Ana llamó a Pablo Domínguez inmediatamente para contarle lo que había pasado.
Pablo, viendo a Sandra llorar justo después de llegar a casa, también se sentía frustrado.
"Voy a hablar con esa diseñadora por mi cuenta."
Pablo era muy dominante en los negocios, y no le gustaba ver a Sandra llorando y con los ojos hinchados.
Pablo llamó a Gabriela para reunirse con ella en privado.
A las nueve, Gabriela y Pablo se encontraron en un café.
Gabriela no había vuelto a casa esa noche, en cambio fue directamente al café.
Vio a Pablo vestido con ropa formal.
Pablo se sorprendió al ver lo bonita que era Penny, pero rápidamente recuperó la compostura con un semblante sombrío.
"Señorita Penny, ¿golpeaste a Sandra?"
Los ojos de Gabriela se estrecharon y la ira brotó en su corazón.
"Señor Pablo, ¿sabía que Ulíses tiene novia y aun así permite que Sandra lo persiga?"
"¿Qué problema hay con eso? No está casado, ¿verdad? Y aunque Sandra lo persiga, no necesariamente se casaría con Ulíses, podría ser solo un capricho pasajero, y luego buscaría a alguien más. Sandra siempre ha sido así, se le pasa rápido la emoción, por eso nunca la detengo, mientras ella esté contenta, es suficiente."
Pablo tomó un sorbo de su café y riendo suavemente dijo: "Sandra está persiguiendo a Ulíses con fervor, con su apariencia y su familia, es solo cuestión de tiempo que Ulíses caiga. Los hombres a veces son más realistas que las mujeres. Así que, Srta. Penny, deberías reconsiderar si le pides disculpas a Sandra. La empresa donde trabaja Ulíses es una subsidiaria de Inmobiliaria Sol CO., y acaba de ser promovido a gerente el mes pasado. Escuché que también se comprometió con Chloe. Si Sandra lo consigue, sería un gran golpe para tu asistente Chloe, ¿no?"
Eso era una amenaza directa.
Si Gabriela no se disculpaba, Pablo manipularía a Ulíses para que dejara a Chloe.

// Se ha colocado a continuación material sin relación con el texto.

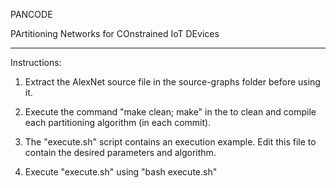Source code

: PANCODE

PArtitioning Networks for COnstrained IoT DEvices
________________________________________________________________________________
Instructions:

1) Extract the AlexNet source file in the source-graphs folder before using it. 

2) Execute the command "make clean; make" in the to clean and compile each partitioning algorithm (in each commit). 

3) The "execute.sh" script contains an execution example. Edit this file to contain the desired parameters and algorithm.

4) Execute "execute.sh" using "bash execute.sh"
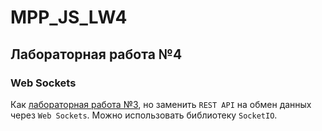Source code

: # MPP_JS_LW4
## Лабораторная работа №4
### Web Sockets
Как [лабораторная работа №3](https://github.com/chiki-takipavel/MPP_JS_LW1-3/blob/main/README.md), но заменить `REST API` на обмен данных через `Web Sockets`. Можно использовать библиотеку `SocketIO`.
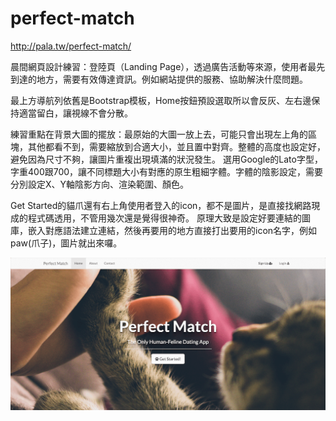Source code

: # perfect-match

http://pala.tw/perfect-match/

晨間網頁設計練習：登陸頁（Landing Page），透過廣告活動等來源，使用者最先到達的地方，需要有效傳達資訊。例如網站提供的服務、協助解決什麼問題。

最上方導航列依舊是Bootstrap模板，Home按鈕預設選取所以會反灰、左右邊保持適當留白，讓視線不會分散。

練習重點在背景大圖的擺放：最原始的大圖一放上去，可能只會出現左上角的區塊，其他都看不到，需要縮放到合適大小，並且置中對齊。整體的高度也設定好，避免因為尺寸不夠，讓圖片重複出現填滿的狀況發生。
選用Google的Lato字型，字重400跟700，讓不同標題大小有對應的原生粗細字體。字體的陰影設定，需要分別設定X、Y軸陰影方向、渲染範圍、顏色。

Get Started的貓爪還有右上角使用者登入的icon，都不是圖片，是直接找網路現成的程式碼透用，不管用幾次還是覺得很神奇。
原理大致是設定好要連結的圖庫，嵌入對應語法建立連結，然後再要用的地方直接打出要用的icon名字，例如paw(爪子)，圖片就出來囉。

![](https://raw.githubusercontent.com/hipala/perfect-match/gh-pages/perfect-match-screenshot.png?raw=true)
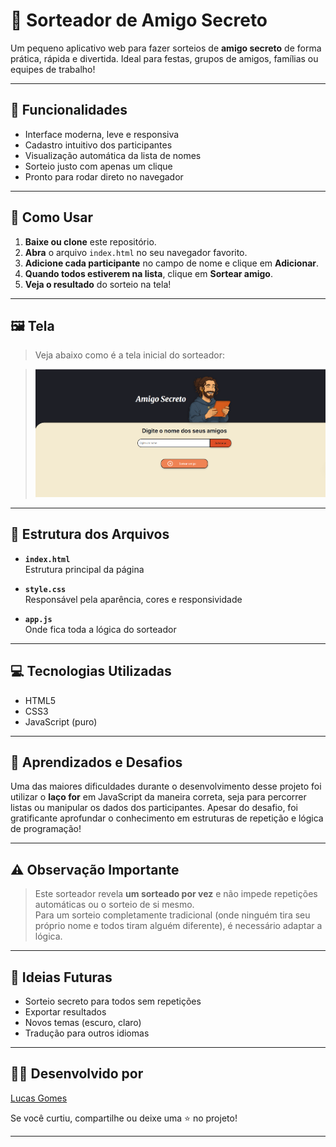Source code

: # 🎁 Sorteador de Amigo Secreto

Um pequeno aplicativo web para fazer sorteios de **amigo secreto** de forma prática, rápida e divertida. Ideal para festas, grupos de amigos, famílias ou equipes de trabalho!

---

## 🔹 Funcionalidades

- Interface moderna, leve e responsiva
- Cadastro intuitivo dos participantes
- Visualização automática da lista de nomes
- Sorteio justo com apenas um clique
- Pronto para rodar direto no navegador

---

## 🚀 Como Usar

1. **Baixe ou clone** este repositório.
2. **Abra** o arquivo `index.html` no seu navegador favorito.
3. **Adicione cada participante** no campo de nome e clique em **Adicionar**.
4. **Quando todos estiverem na lista**, clique em **Sortear amigo**.
5. **Veja o resultado** do sorteio na tela!

---

## 🖼️ Tela

> Veja abaixo como é a tela inicial do sorteador:
>
> 
>

>

>
> ![Print do Sorteador de Amigo Secreto](./printsorteador.png)

---

## 📁 Estrutura dos Arquivos

- **`index.html`**  
  Estrutura principal da página

- **`style.css`**  
  Responsável pela aparência, cores e responsividade

- **`app.js`**  
  Onde fica toda a lógica do sorteador

---

## 💻 Tecnologias Utilizadas

- HTML5
- CSS3
- JavaScript (puro)

---

## 🧩 Aprendizados e Desafios

Uma das maiores dificuldades durante o desenvolvimento desse projeto foi utilizar o **laço for** em JavaScript da maneira correta, seja para percorrer listas ou manipular os dados dos participantes. Apesar do desafio, foi gratificante aprofundar o conhecimento em estruturas de repetição e lógica de programação!

---

## ⚠️ Observação Importante

> Este sorteador revela **um sorteado por vez** e não impede repetições automáticas ou o sorteio de si mesmo.  
> Para um sorteio completamente tradicional (onde ninguém tira seu próprio nome e todos tiram alguém diferente), é necessário adaptar a lógica.

---

## 📌 Ideias Futuras

- Sorteio secreto para todos sem repetições
- Exportar resultados
- Novos temas (escuro, claro)
- Tradução para outros idiomas

---

## 🙋‍♂️ Desenvolvido por

[Lucas Gomes](https://github.com/EnginnerLuc4s)

Se você curtiu, compartilhe ou deixe uma ⭐ no projeto!

---
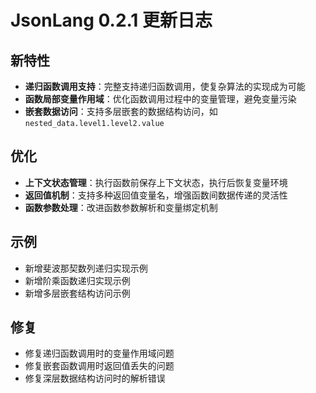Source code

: # JsonLang 0.2.1 更新日志

## 新特性
- **递归函数调用支持**：完整支持递归函数调用，使复杂算法的实现成为可能
- **函数局部变量作用域**：优化函数调用过程中的变量管理，避免变量污染
- **嵌套数据访问**：支持多层嵌套的数据结构访问，如 `nested_data.level1.level2.value`

## 优化
- **上下文状态管理**：执行函数前保存上下文状态，执行后恢复变量环境
- **返回值机制**：支持多种返回值变量名，增强函数间数据传递的灵活性
- **函数参数处理**：改进函数参数解析和变量绑定机制

## 示例
- 新增斐波那契数列递归实现示例
- 新增阶乘函数递归实现示例
- 新增多层嵌套结构访问示例

## 修复
- 修复递归函数调用时的变量作用域问题
- 修复嵌套函数调用时返回值丢失的问题
- 修复深层数据结构访问时的解析错误
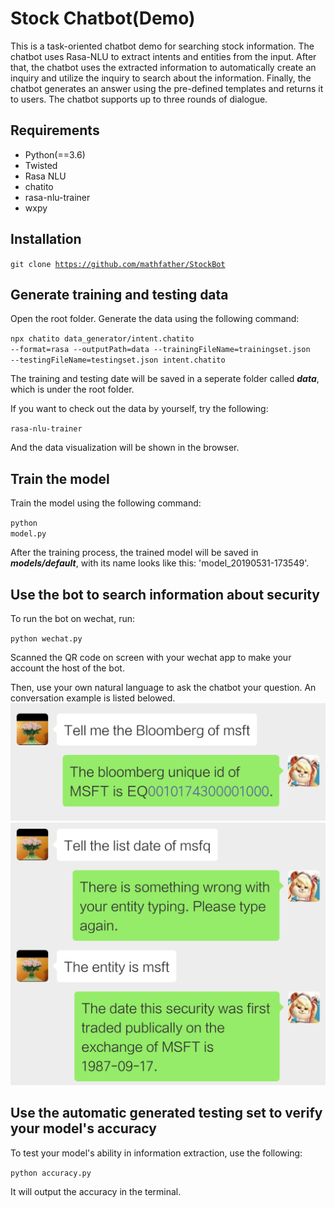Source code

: # Stock Chatbot(Demo)

This is a task-oriented chatbot demo for searching stock information. The chatbot uses Rasa-NLU to extract intents and entities from the input. After that, the chatbot uses the extracted information to automatically create an inquiry and utilize the inquiry to search about the information. Finally, the chatbot generates an answer using the pre-defined templates and returns it to users. The chatbot supports up to three rounds of dialogue. 

## **Requirements**
- Python(==3.6)
- Twisted
- Rasa NLU
- chatito
- rasa-nlu-trainer
- wxpy

## **Installation**
<code>git clone https://github.com/mathfather/StockBot</code>

## **Generate training and testing data**
Open the root folder. Generate the data using the following command:</p>
<code>npx chatito data_generator/intent.chatito --format=rasa --outputPath=data --trainingFileName=trainingset.json --testingFileName=testingset.json intent.chatito</code>

The training and testing date will be saved in a seperate folder called ***data***, which is under the root folder.

If you want to check out the data by yourself, try the following:</p>
<code>rasa-nlu-trainer</code>

And the data visualization will be shown in the browser.

## **Train the model**
Train the model using the following command:</p>
<code>python model.py</code>

After the training process, the trained model will be saved in ***models/default***, with its name looks like this: 'model_20190531-173549'.

## **Use the bot to search information about security**

To run the bot on wechat, run:</p>
<code>python wechat.py</code> 

Scanned the QR code on screen with your wechat app to make your account the host of the bot.

Then, use your own natural language to ask the chatbot your question. An conversation example is listed belowed.
![](https://github.com/mathfather/StockBot/blob/master/display/chat_example_1.png)
![](https://github.com/mathfather/StockBot/blob/master/display/chat_example_2.png)

## **Use the automatic generated testing set to verify your model's accuracy**

To test your model's ability in information extraction, use the following:</p>
<code>python accuracy.py</code>

It will output the accuracy in the terminal.
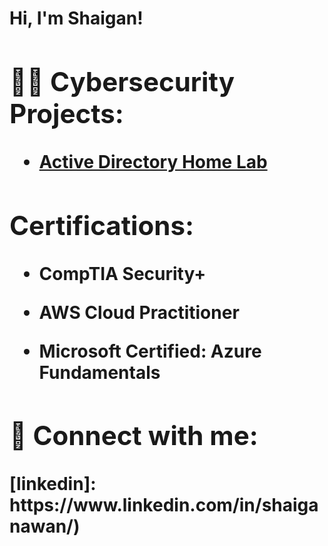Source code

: <h1>Hi, I'm Shaigan! <Cybersecurity Professional</a>

<h2>👨‍💻 Cybersecurity Projects:</h2>

  - [Active Directory Home Lab](https://github.com/joshmadakor1/Algorithms-Practice)
    
<h2> Certifications:</h2>
  
  - CompTIA Security+
  
  - AWS Cloud Practitioner
  
  - Microsoft Certified: Azure Fundamentals
  
<h2> 🤳 Connect with me:</h2>
[linkedin]: https://www.linkedin.com/in/shaiganawan/)
<!--

Here are some ideas to get you started:

- 🔭 I’m currently working on ...
- 🌱 I’m currently learning ...
- 👯 I’m looking to collaborate on ...
- 🤔 I’m looking for help with ...
- 💬 Ask me about ...
- 📫 How to reach me: ...
- 😄 Pronouns: ...
- ⚡ Fun fact: ...
-->
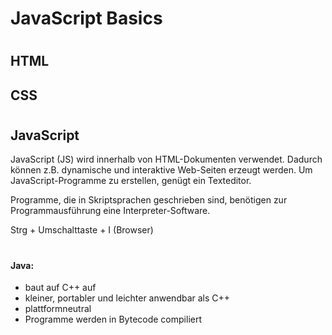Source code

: # JavaScript Basics


#


## HTML
## CSS


#


## JavaScript
JavaScript (JS) wird innerhalb von HTML-Dokumenten verwendet.
Dadurch können z.B. dynamische und interaktive Web-Seiten erzeugt 
werden. Um JavaScript-Programme zu erstellen, genügt ein Texteditor.

Programme, die in Skriptsprachen geschrieben sind, benötigen zur 
Programmausführung eine Interpreter-Software.

Strg + Umschalttaste + I (Browser)


#


#### Java: 
- baut auf C++ auf
- kleiner, portabler und leichter anwendbar als C++
- plattformneutral
- Programme werden in Bytecode compiliert
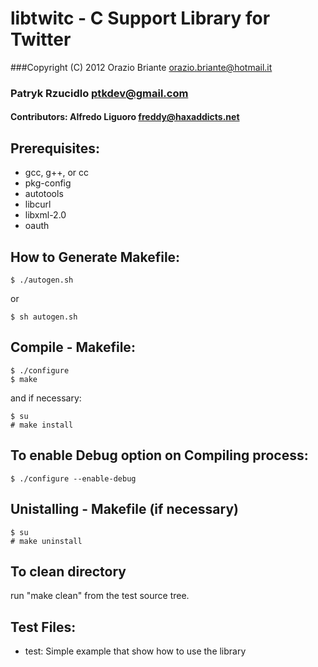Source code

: # libtwitc - C Support Library for Twitter
###Copyright (C) 2012  Orazio Briante orazio.briante@hotmail.it
### Patryk Rzucidlo ptkdev@gmail.com
#### Contributors: Alfredo Liguoro  <freddy@haxaddicts.net>

## Prerequisites:

* gcc, g++, or cc
* pkg-config
* autotools
* libcurl
* libxml-2.0
* oauth

## How to Generate Makefile:

	$ ./autogen.sh
  or

	$ sh autogen.sh


## Compile - Makefile:
    
	$ ./configure
	$ make

and if necessary:

	$ su
	# make install

 
## To enable Debug option on Compiling process:
 	
	$ ./configure --enable-debug
 	
    
## Unistalling - Makefile (if necessary)

	$ su
	# make uninstall

## To clean directory
 
 run "make clean" from the test source tree.

## Test Files:

* test: Simple example that show how to use the library 
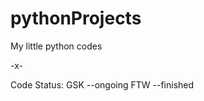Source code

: pythonProjects
==============

My little python codes

-x-

Code Status:
GSK --ongoing
FTW --finished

Gabriela se quedó sin palabras.
Pablo tomó la iniciativa, se puso de pie elegantemente y dijo: "Penny, a veces en este mundo aprendes muchas lecciones, y cuando tengas más experiencia, entenderás que algunas personas simplemente nacen diferentes."
"Sandra tiene una familia prominente, padres que la aman, no tiene que trabajar duro como tú, el dinero que Sandra gasta en un mes es probablemente más de lo que ganarás en toda tu vida. No puedes tocarla."
Con eso, Pablo se fue. Solo había ido a hablar con Gabriela por cortesía.
Gabriela se quedó parada allí, pasó un buen rato antes de que se diera la vuelta para irse.
Cuando Chloe vio que Gabriela se veía perturbada, preguntó rápidamente: "¿Qué pasó, Srta. de La Rosa?"